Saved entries
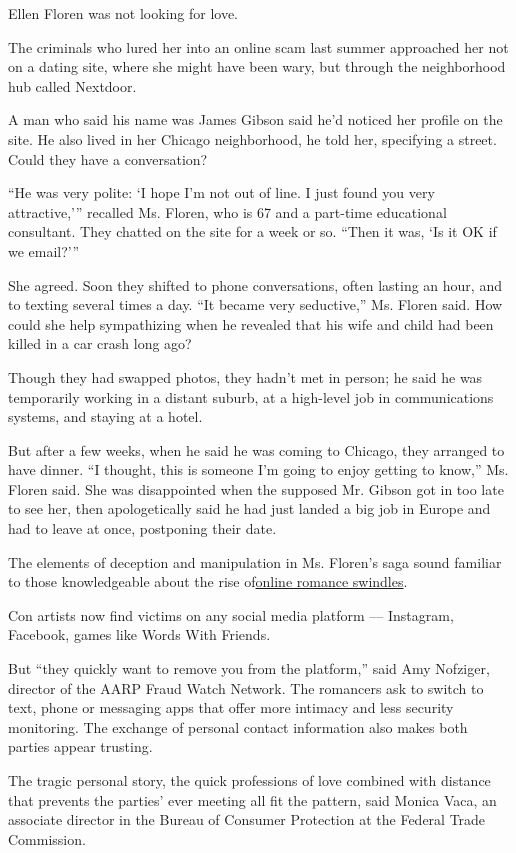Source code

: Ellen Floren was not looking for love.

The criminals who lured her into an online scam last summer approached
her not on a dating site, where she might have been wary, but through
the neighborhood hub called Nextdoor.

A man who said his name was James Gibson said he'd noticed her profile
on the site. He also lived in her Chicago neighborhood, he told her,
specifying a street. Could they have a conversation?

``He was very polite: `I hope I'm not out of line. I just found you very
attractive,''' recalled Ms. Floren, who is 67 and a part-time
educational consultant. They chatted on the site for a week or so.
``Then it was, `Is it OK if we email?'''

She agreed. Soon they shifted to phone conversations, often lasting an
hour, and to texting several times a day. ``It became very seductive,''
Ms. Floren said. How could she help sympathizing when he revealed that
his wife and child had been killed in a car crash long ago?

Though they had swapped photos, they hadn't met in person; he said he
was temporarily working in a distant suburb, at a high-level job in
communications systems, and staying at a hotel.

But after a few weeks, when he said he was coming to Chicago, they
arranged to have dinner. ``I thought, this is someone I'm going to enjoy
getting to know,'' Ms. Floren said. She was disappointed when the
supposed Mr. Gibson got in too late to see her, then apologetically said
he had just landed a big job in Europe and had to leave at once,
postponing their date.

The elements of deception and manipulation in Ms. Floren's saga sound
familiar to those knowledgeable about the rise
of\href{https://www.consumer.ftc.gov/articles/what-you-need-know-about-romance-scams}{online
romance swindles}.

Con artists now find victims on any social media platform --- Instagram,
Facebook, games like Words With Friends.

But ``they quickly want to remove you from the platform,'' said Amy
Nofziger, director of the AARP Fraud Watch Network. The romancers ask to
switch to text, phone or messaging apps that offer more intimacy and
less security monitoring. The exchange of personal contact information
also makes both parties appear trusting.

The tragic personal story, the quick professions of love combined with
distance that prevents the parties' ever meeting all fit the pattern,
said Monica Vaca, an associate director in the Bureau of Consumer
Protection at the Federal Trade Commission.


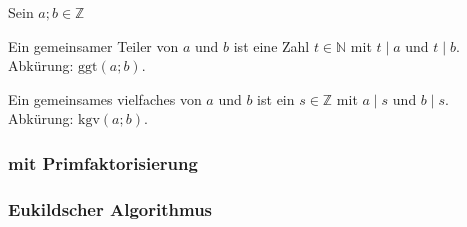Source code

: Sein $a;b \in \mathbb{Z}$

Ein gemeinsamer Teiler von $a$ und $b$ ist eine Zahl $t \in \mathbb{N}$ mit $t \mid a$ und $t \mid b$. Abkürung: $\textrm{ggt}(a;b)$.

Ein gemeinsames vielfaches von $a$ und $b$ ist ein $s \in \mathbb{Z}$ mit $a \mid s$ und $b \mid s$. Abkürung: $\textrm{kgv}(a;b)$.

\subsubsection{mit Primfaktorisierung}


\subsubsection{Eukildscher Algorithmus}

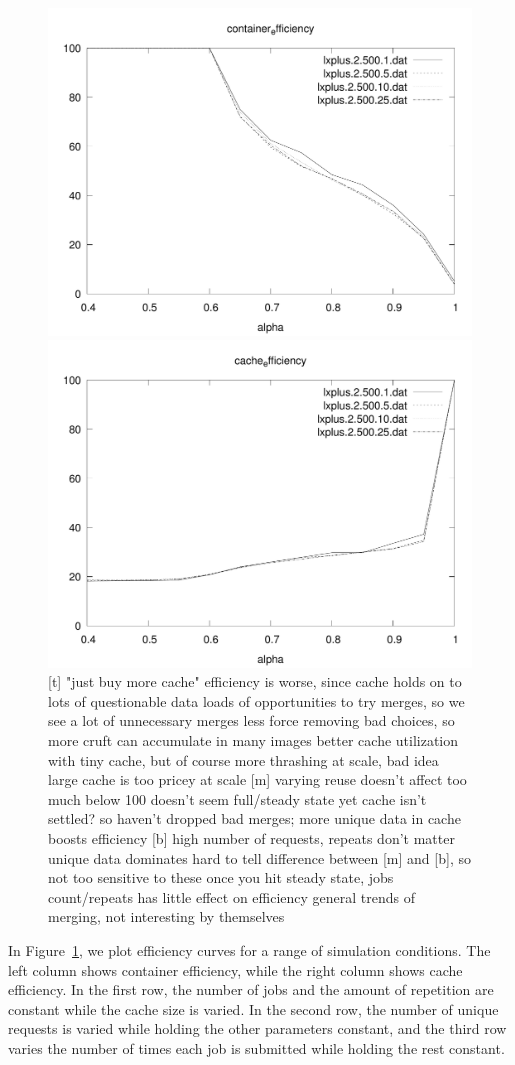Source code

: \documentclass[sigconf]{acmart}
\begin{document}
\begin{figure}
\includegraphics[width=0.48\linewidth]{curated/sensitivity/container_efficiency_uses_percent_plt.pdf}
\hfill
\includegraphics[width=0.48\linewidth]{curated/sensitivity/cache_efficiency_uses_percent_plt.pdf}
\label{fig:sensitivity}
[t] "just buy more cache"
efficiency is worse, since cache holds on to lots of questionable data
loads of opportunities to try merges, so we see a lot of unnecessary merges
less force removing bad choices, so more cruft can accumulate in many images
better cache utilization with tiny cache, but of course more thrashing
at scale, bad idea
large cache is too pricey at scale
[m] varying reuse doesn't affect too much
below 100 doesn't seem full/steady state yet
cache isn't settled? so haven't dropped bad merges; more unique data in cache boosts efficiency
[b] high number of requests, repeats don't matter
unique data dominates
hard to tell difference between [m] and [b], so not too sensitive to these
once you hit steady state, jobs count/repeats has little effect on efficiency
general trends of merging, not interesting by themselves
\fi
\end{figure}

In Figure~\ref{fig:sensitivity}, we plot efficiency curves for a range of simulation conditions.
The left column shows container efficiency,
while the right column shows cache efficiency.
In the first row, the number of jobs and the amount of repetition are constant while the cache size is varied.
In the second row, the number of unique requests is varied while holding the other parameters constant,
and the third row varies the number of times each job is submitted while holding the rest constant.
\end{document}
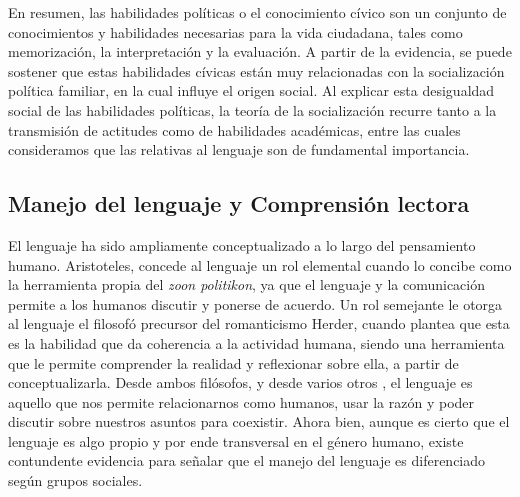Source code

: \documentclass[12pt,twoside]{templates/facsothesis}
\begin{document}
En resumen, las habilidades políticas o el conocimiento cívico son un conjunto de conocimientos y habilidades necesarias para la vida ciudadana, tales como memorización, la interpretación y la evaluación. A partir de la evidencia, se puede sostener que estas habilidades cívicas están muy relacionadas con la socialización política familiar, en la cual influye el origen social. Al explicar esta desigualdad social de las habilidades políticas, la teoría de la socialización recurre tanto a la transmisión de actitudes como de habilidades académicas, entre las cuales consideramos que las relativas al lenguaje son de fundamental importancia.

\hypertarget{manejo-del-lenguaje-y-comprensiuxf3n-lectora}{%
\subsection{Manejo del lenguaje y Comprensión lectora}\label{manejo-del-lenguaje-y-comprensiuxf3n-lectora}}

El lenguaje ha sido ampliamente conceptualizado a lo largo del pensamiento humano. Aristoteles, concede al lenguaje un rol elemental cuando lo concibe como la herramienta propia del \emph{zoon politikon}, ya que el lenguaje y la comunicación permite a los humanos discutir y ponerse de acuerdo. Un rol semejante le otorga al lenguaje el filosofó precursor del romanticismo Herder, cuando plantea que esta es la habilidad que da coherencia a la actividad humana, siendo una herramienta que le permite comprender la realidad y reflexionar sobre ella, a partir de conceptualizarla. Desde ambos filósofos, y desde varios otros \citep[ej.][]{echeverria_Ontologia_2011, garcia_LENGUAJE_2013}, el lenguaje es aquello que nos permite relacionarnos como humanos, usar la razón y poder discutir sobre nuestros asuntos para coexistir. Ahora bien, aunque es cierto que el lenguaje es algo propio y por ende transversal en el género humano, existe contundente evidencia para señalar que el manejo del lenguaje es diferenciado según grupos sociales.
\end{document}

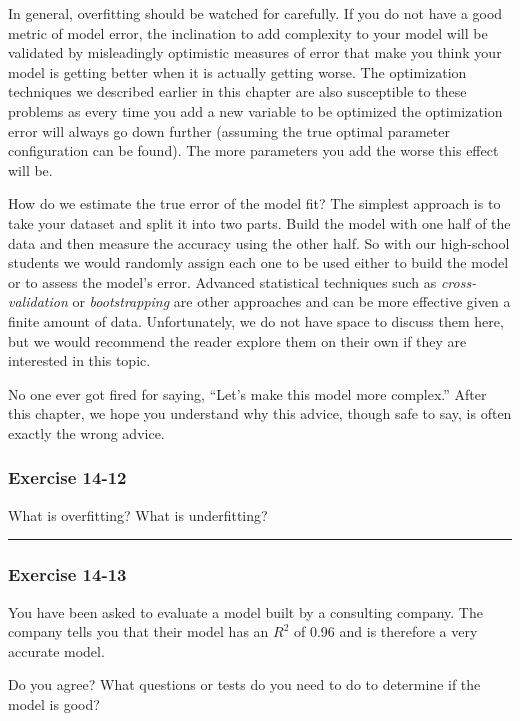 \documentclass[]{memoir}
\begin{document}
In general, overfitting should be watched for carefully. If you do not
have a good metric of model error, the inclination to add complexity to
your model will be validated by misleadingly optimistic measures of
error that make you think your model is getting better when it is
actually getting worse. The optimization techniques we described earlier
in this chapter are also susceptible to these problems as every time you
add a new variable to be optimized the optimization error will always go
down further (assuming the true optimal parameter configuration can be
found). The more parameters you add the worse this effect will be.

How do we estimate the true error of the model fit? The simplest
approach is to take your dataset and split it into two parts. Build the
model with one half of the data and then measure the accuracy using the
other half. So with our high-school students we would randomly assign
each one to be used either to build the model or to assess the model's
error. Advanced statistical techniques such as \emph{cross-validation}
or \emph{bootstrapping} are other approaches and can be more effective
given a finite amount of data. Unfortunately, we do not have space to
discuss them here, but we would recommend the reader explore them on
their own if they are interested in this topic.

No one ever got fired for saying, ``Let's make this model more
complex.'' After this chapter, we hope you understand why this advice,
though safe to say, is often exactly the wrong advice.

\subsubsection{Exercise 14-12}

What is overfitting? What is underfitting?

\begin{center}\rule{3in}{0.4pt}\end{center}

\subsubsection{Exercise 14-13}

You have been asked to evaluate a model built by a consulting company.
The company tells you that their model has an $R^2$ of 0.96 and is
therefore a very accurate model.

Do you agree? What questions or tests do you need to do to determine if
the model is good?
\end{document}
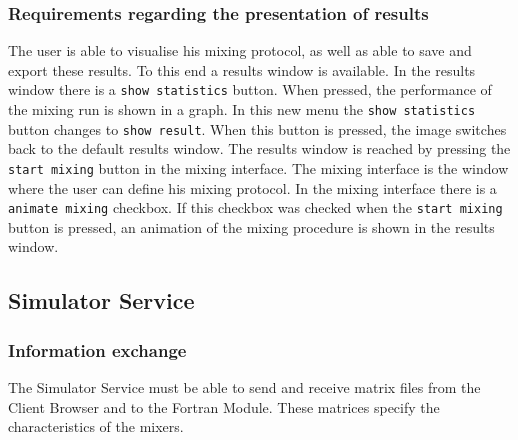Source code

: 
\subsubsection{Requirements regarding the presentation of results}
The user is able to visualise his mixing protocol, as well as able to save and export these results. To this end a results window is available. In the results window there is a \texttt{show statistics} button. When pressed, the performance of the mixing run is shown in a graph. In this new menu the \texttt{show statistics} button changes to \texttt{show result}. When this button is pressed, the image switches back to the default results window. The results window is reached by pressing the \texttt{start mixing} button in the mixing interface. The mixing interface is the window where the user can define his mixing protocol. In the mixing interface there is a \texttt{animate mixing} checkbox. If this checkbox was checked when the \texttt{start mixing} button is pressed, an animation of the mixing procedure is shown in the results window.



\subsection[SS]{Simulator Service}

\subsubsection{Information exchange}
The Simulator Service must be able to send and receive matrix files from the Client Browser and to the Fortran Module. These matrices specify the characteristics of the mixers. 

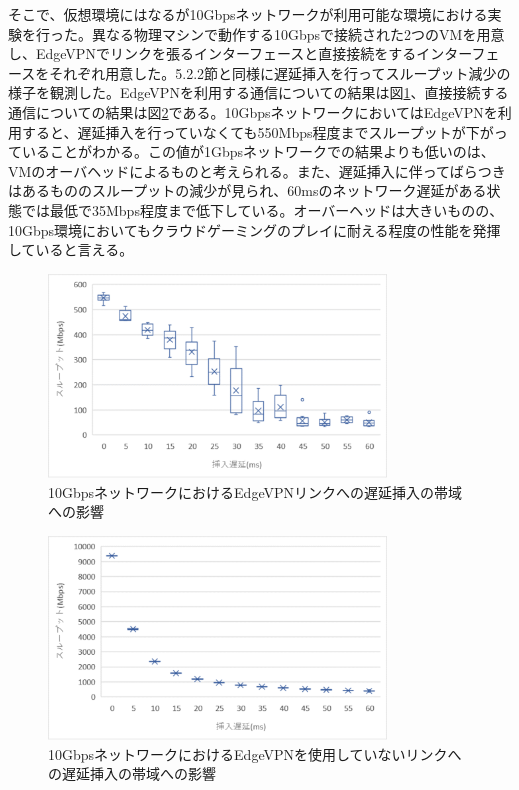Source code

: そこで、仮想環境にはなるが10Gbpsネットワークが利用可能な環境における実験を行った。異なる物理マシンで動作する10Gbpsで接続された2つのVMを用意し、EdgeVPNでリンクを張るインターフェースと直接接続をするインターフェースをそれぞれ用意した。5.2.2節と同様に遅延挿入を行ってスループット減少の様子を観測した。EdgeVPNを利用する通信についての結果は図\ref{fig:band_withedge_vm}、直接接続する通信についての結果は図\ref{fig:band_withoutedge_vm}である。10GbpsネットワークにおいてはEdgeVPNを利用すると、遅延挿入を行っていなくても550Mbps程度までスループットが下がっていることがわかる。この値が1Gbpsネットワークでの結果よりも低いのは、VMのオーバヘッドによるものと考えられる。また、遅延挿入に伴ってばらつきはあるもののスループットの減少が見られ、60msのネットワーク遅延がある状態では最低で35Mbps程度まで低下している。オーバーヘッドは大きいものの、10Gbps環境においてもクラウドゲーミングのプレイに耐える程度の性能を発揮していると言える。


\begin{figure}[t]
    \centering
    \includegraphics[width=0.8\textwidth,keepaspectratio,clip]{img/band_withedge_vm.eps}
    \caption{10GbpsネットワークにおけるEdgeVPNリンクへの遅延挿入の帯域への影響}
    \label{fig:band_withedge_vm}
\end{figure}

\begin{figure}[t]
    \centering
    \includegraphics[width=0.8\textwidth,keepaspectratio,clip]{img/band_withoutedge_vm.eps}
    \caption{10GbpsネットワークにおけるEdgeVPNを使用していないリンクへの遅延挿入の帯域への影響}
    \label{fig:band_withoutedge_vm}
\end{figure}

> **EXERCISE DETAILS**: In the records above, find the lines containing "into" and copy them.

> **SOLUTION TO THIS TASK**:
The criminals who lured her into an online scam last summer approached
approach is to take your dataset and split it into two parts. Build the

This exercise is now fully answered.